_Your assignment_
Take each line of the material that includes "version" and copy it.
### Information provided ###
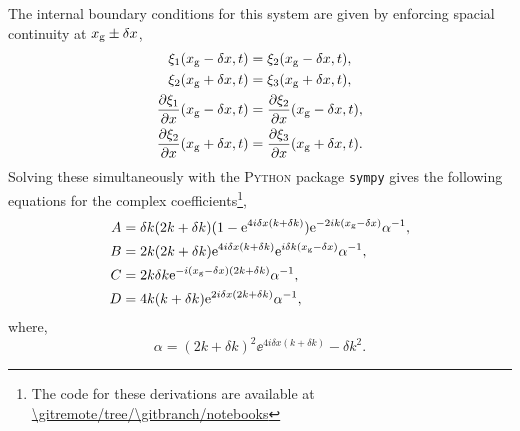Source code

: The internal boundary conditions for this system are given by enforcing spacial continuity at \(x_{{\mathrm{g}}} \pm \delta x\),
%
\begin{equation}
    \begin{split}
        \xi_1(x_{{\mathrm{g}}} - \delta x, t) &= \xi_2(x_{{\mathrm{g}}} - \delta x, t), \\
        \xi_2(x_{{\mathrm{g}}} + \delta x, t) &= \xi_3(x_{{\mathrm{g}}} + \delta x, t), \\
        \frac{\partial \xi_1}{\partial x}(x_{{\mathrm{g}}} - \delta x, t) &= \frac{\partial \xi_2}{\partial x}(x_{{\mathrm{g}}} - \delta x, t), \\
        \frac{\partial \xi_2}{\partial x}(x_{{\mathrm{g}}} + \delta x, t) &= \frac{\partial \xi_3}{\partial x}(x_{{\mathrm{g}}} + \delta x, t).
    \end{split}
\end{equation}
%
Solving these simultaneously with the \textsc{Python} package \texttt{sympy} \citep{Meurer.Smith.ea2017} gives the following equations for the complex coefficients\footnote{The code for these derivations are available at \url{\gitremote/tree/\gitbranch/notebooks}},
%
\begin{align}
    A &= \delta k (2k + \delta k) (1 - \mathrm{e}^{4i \delta x (k + \delta k)}) \mathrm{e}^{- 2i k (x_{{\mathrm{g}}} - \delta x)} \alpha^{-1}, \\
    B &= 2 k (2k + \delta k) \mathrm{e}^{4i \delta x (k + \delta k)} \mathrm{e}^{i \delta k (x_{{\mathrm{g}}} - \delta x)} \alpha^{-1}, \\
    C &= 2 k \delta k \mathrm{e}^{- i (x_{{\mathrm{g}}} - \delta x) (2k + \delta k)} \alpha^{-1}, \\
    D &= 4 k (k + \delta k) \mathrm{e}^{2 i \delta x (2k + \delta k)} \alpha^{-1},
\end{align}
%
where,
\begin{equation}
    \alpha = (2k + \delta k)^2 \ee^{4 i \delta x (k + \delta k)} - \delta k^2.
\end{equation}
%

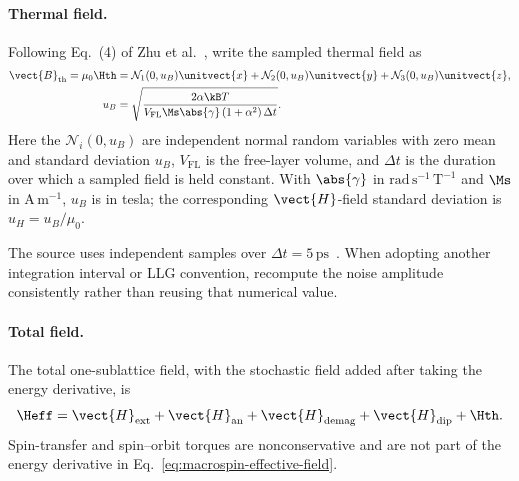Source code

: \paragraph{Thermal field.}
Following Eq.~(4) of Zhu et al.~\cite{zhu2019voltage}, write the sampled
thermal field as
\begin{align}
    \vect{B}_{\mathrm{th}}
    =\mu_0\Hth
     & =\mathcal{N}_1(0,u_B)\unitvect{x}
    +\mathcal{N}_2(0,u_B)\unitvect{y}
    +\mathcal{N}_3(0,u_B)\unitvect{z},
    \label{eq:thermal-field-discrete}              \\
    u_B
     & =\sqrt{\frac{2\alpha\kB T}
            {V_{\mathrm{FL}}\Ms\abs{\gamma}
                \left(1+\alpha^2\right)\Delta t}}.
    \label{eq:thermal-field-standard-deviation}
\end{align}
Here the $\mathcal{N}_i(0,u_B)$ are independent normal random variables with
zero mean and standard deviation $u_B$, $V_{\mathrm{FL}}$ is the free-layer
volume, and $\Delta t$ is the duration over which a sampled field is held
constant.  With $\abs{\gamma}$ in $\mathrm{rad\,s^{-1}\,T^{-1}}$ and $\Ms$ in
$\mathrm{A\,m^{-1}}$, $u_B$ is in tesla; the corresponding $\vect{H}$-field
standard deviation is $u_H=u_B/\mu_0$.

The source uses independent samples over
$\Delta t=5\,\mathrm{ps}$~\cite{zhu2019voltage}.  When adopting another
integration interval or LLG convention, recompute the noise amplitude
consistently rather than reusing that numerical value.

\paragraph{Total field.}
The total one-sublattice field, with the stochastic field added after taking
the energy derivative, is~\cite{ode-llg-code}
\begin{equation}
    \Heff
    =\vect{H}_{\mathrm{ext}}
    +\vect{H}_{\mathrm{an}}
    +\vect{H}_{\mathrm{demag}}
    +\vect{H}_{\mathrm{dip}}
    +\Hth.
    \label{eq:one-sublattice-total-field}
\end{equation}
Spin-transfer and spin--orbit torques are nonconservative and are not part of
the energy derivative in Eq.~\eqref{eq:macrospin-effective-field}.

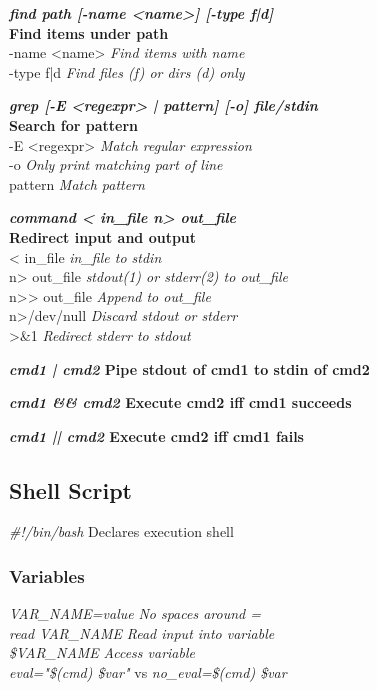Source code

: \textbf{\emph{find path [-name <name>] [-type f|d]} \\\hfill Find items under path}\\
\quad -name <name> \hfill \textit{Find items with name}\\
\quad -type f|d \hfill \textit{Find files (f) or dirs (d) only}

\textbf{\emph{grep [-E <regexpr> | pattern] [-o] file/stdin} \\\hfill Search for pattern}\\
\quad -E <regexpr> \hfill \textit{Match regular expression}\\
\quad -o \hfill \textit{Only print matching part of line}\\
\quad pattern \hfill \textit{Match pattern}

\textbf{\emph{command < in\_file n> out\_file} \\\hfill Redirect input and output}\\
\quad < in\_file \hfill \textit{in\_file to stdin}\\
\quad n> out\_file \hfill \textit{stdout(1) or stderr(2) to out\_file}\\
\quad n>{}> out\_file \hfill \textit{Append to out\_file}\\
\quad n>/dev/null \hfill \textit{Discard stdout or stderr}\\
>\&1 \hfill \textit{Redirect stderr to stdout}

\textbf{\emph{cmd1 | cmd2} \hfill Pipe stdout of cmd1 to stdin of cmd2}

\textbf{\emph{cmd1 \&\& cmd2} \hfill Execute cmd2 iff cmd1 succeeds}

\textbf{\emph{cmd1 || cmd2} \hfill Execute cmd2 iff cmd1 fails}

\subsection*{Shell Script}

\emph{\#!/bin/bash} \hfill Declares execution shell

\subsubsection*{Variables}

\emph{VAR\_NAME=value} \hfill \textit{No spaces around =}\\
\emph{read VAR\_NAME} \hfill \textit{Read input into variable}\\
\emph{\$VAR\_NAME} \hfill \textit{Access variable}\\
\emph{eval="\$(cmd) \$var"} vs \emph{no\_eval=\sq \$(cmd) \$var\sq}

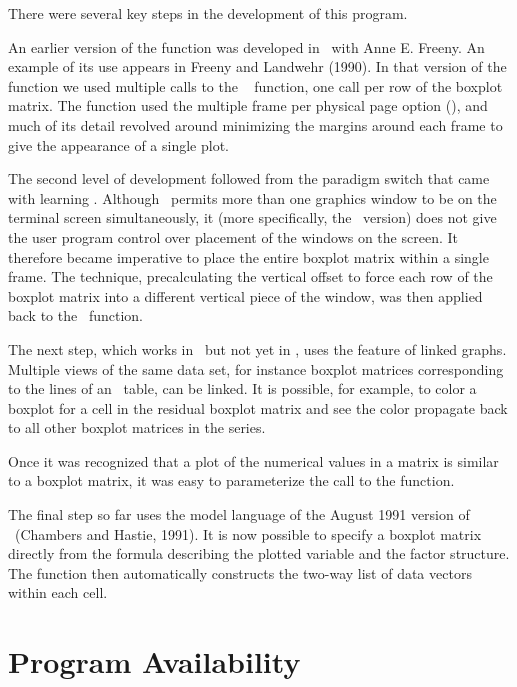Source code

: There were several key steps in the development of this program.

An earlier version of the  function was developed in
\iS\ with Anne E.  Freeny.  An example of its use appears in
Freeny and Landwehr (1990).  In that version of the 
function we used multiple calls to the \iS\  function,
one call per row of the boxplot matrix.  The function used the
multiple frame per physical page option (),
and much of its detail revolved around minimizing the margins
around each frame to give the appearance of a single plot.

The second level of development followed from the paradigm switch
that came with learning \iX.  Although \iX\ permits more than one
graphics window to be on the terminal screen simultaneously, it
(more specifically, the \MSW\ version) does not give the
user program control over placement of the windows on the screen.
It therefore became imperative to place the entire boxplot matrix
within a single frame.	The technique, precalculating the
vertical offset to force each row of the boxplot matrix into a
different vertical piece of the window, was then applied back to
the \iS\ function.

The next step, which works in \iX\ but not yet in \iS, uses the
feature of linked graphs.  Multiple views of the same data set,
for instance boxplot matrices corresponding to the lines of an
\ANOVA\ table, can be linked.  It is possible, for example,
to color a boxplot for a cell in the residual boxplot matrix and
see the color propagate back to all other boxplot matrices in
the series.

Once it was recognized that a plot of the numerical values in a
matrix is similar to a boxplot matrix, it was easy to
parameterize the call to the  function.

The final step so far uses the model language of the August 1991 version of
\iS\ (Chambers and Hastie, 1991).  It is now possible to specify a boxplot
matrix directly from the formula describing the plotted variable and the factor
structure.  The  function then automatically constructs
the two-way list of data vectors within each cell.



\section{Program Availability} \label{sec-avail}

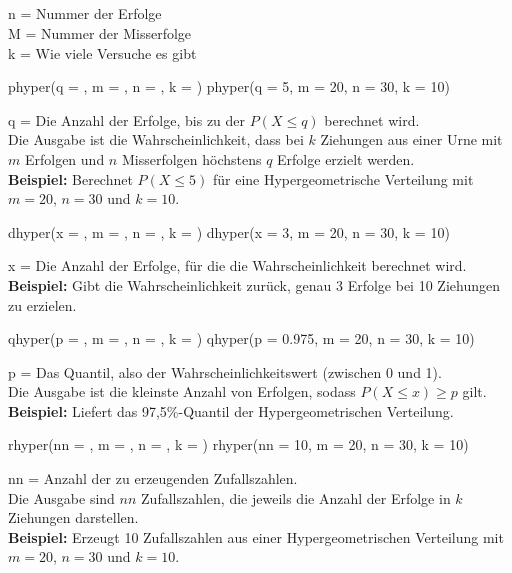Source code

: \subsection{}
n = Nummer der Erfolge\\
M = Nummer der Misserfolge\\
k = Wie viele Versuche es gibt\\
\begin{rcode}{1}
phyper(q = , m = , n = , k = )
phyper(q = 5, m = 20, n = 30, k = 10)
\end{rcode}
q = Die Anzahl der Erfolge, bis zu der \(P(X \le q)\) berechnet wird.\\
Die Ausgabe ist die Wahrscheinlichkeit, dass bei \(k\) Ziehungen aus einer Urne mit \(m\) Erfolgen und \(n\) Misserfolgen höchstens \(q\) Erfolge erzielt werden.\\
\textbf{Beispiel:} Berechnet \(P(X \le 5)\) für eine Hypergeometrische Verteilung mit \(m = 20\), \(n = 30\) und \(k = 10\).\\

\begin{rcode}{1}
dhyper(x = , m = , n = , k = )
dhyper(x = 3, m = 20, n = 30, k = 10)
\end{rcode}
x = Die Anzahl der Erfolge, für die die Wahrscheinlichkeit berechnet wird.\\
\textbf{Beispiel:} Gibt die Wahrscheinlichkeit zurück, genau 3 Erfolge bei 10 Ziehungen zu erzielen.\\

\bigskip

\begin{rcode}{1}
qhyper(p = , m = , n = , k = )
qhyper(p = 0.975, m = 20, n = 30, k = 10)
\end{rcode}
p = Das Quantil, also der Wahrscheinlichkeitswert (zwischen 0 und 1).\\
Die Ausgabe ist die kleinste Anzahl von Erfolgen, sodass \(P(X \le x) \ge p\) gilt.\\
\textbf{Beispiel:} Liefert das 97,5\%-Quantil der Hypergeometrischen Verteilung.\\

\begin{rcode}{1}
rhyper(nn = , m = , n = , k = )
rhyper(nn = 10, m = 20, n = 30, k = 10)
\end{rcode}
nn = Anzahl der zu erzeugenden Zufallszahlen.\\
Die Ausgabe sind \(nn\) Zufallszahlen, die jeweils die Anzahl der Erfolge in \(k\) Ziehungen darstellen.\\
\textbf{Beispiel:} Erzeugt 10 Zufallszahlen aus einer Hypergeometrischen Verteilung mit \(m = 20\), \(n = 30\) und \(k = 10\).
###
_Answer section_
An earlier version of the  function was developed in
Freeny and Landwehr (1990).  In that version of the 
(more specifically, the \MSW\ version) does not give the
The final step so far uses the model language of the August 1991 version of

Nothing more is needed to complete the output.